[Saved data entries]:
⟨
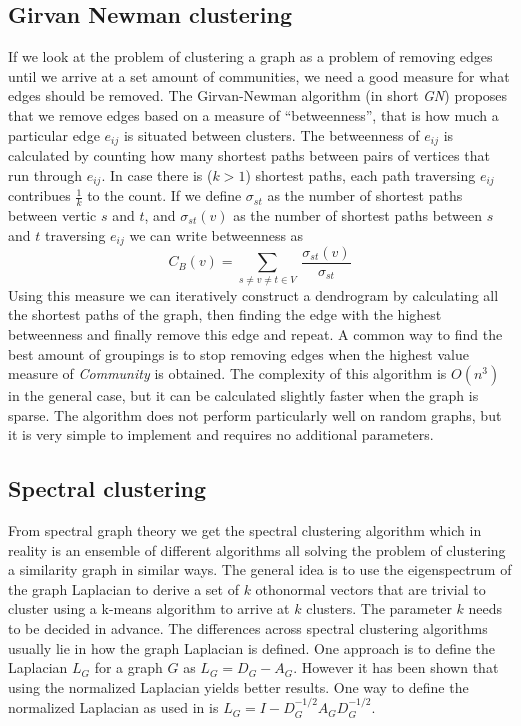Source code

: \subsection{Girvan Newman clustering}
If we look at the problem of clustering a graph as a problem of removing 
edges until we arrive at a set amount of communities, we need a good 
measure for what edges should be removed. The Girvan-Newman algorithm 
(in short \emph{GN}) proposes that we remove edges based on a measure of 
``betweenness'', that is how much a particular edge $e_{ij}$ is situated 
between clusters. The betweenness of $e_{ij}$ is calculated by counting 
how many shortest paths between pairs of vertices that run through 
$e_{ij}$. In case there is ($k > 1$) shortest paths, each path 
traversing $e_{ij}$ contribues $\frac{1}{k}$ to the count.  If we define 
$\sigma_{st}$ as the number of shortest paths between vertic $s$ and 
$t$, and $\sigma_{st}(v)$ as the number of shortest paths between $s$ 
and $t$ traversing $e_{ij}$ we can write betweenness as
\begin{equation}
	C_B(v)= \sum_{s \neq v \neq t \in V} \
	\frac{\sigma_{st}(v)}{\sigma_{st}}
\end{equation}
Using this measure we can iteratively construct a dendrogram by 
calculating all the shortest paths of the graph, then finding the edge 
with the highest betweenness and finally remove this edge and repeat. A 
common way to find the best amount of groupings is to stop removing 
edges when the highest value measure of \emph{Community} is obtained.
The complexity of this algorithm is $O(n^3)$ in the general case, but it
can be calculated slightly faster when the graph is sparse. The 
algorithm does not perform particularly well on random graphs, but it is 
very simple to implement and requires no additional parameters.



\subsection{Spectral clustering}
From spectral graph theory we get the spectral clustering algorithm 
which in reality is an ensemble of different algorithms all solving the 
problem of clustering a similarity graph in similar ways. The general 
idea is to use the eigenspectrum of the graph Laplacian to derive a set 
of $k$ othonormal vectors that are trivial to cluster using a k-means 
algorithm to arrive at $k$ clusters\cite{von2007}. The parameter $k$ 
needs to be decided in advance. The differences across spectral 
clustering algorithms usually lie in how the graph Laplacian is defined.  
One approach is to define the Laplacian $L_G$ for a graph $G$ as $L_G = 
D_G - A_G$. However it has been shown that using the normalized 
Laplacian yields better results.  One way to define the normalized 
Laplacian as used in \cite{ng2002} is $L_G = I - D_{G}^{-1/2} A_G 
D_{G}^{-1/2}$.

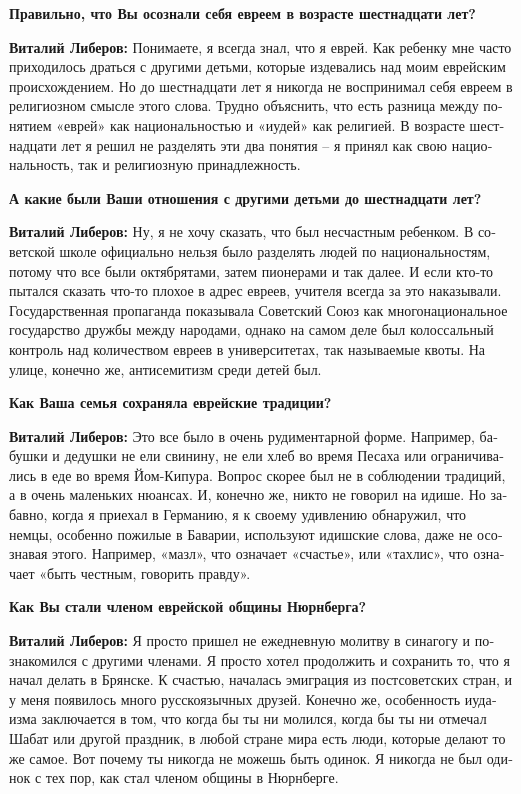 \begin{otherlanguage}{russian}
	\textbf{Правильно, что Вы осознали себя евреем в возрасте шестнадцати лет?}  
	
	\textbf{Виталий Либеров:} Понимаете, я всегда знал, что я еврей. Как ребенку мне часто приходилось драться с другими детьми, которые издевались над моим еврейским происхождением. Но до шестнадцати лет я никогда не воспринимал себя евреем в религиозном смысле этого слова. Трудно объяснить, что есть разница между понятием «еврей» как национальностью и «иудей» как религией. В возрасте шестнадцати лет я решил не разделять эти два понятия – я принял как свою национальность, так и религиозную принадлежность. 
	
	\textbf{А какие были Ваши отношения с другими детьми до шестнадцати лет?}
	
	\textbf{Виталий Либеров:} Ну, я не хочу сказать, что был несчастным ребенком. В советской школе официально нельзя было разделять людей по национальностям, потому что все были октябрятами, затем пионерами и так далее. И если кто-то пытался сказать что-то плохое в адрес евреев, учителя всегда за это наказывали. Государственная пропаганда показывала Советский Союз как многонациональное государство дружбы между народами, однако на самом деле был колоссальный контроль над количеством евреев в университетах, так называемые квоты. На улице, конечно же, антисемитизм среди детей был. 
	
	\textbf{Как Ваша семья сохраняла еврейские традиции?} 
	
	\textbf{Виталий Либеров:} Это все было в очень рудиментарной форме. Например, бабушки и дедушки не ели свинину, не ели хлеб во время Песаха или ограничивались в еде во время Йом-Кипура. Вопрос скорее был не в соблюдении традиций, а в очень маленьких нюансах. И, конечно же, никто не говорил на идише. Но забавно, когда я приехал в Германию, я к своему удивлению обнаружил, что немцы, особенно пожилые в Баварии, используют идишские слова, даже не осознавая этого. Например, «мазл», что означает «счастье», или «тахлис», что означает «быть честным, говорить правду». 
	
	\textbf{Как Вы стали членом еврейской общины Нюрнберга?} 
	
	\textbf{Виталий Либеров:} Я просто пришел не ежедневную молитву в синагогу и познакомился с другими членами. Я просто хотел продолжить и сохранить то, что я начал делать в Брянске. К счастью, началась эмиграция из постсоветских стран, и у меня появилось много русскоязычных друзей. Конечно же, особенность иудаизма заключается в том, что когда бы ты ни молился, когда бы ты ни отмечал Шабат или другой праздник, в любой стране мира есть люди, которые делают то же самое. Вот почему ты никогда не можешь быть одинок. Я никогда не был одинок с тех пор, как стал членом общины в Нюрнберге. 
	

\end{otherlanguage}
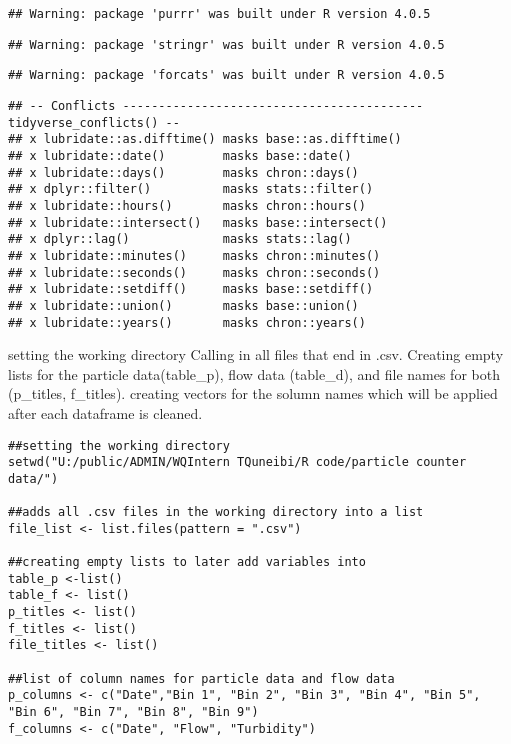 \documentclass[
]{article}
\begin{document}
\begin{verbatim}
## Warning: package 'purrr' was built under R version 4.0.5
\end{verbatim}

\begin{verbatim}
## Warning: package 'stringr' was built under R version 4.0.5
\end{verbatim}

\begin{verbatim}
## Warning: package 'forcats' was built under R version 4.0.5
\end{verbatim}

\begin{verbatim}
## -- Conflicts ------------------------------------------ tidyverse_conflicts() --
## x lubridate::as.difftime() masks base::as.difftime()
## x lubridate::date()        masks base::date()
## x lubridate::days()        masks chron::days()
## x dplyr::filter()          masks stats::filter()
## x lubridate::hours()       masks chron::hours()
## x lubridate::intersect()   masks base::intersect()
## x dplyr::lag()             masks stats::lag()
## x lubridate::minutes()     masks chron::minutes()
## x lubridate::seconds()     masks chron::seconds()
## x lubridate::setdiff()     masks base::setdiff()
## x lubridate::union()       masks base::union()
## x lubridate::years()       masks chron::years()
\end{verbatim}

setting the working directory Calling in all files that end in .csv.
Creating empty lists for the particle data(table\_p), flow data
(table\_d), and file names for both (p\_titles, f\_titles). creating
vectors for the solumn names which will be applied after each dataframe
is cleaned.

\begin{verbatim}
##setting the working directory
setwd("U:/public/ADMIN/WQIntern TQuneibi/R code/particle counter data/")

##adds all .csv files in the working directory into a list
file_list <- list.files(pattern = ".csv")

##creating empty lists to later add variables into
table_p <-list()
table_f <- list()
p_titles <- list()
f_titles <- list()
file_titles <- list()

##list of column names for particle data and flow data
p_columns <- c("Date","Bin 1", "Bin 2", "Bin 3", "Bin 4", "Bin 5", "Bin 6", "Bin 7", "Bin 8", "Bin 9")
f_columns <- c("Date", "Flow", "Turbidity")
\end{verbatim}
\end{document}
⟩
[Task requirements]: Pick out and copy the lines of the entries that hold the string "package".

[Written response]:
## Warning: package 'purrr' was built under R version 4.0.5
## Warning: package 'stringr' was built under R version 4.0.5
## Warning: package 'forcats' was built under R version 4.0.5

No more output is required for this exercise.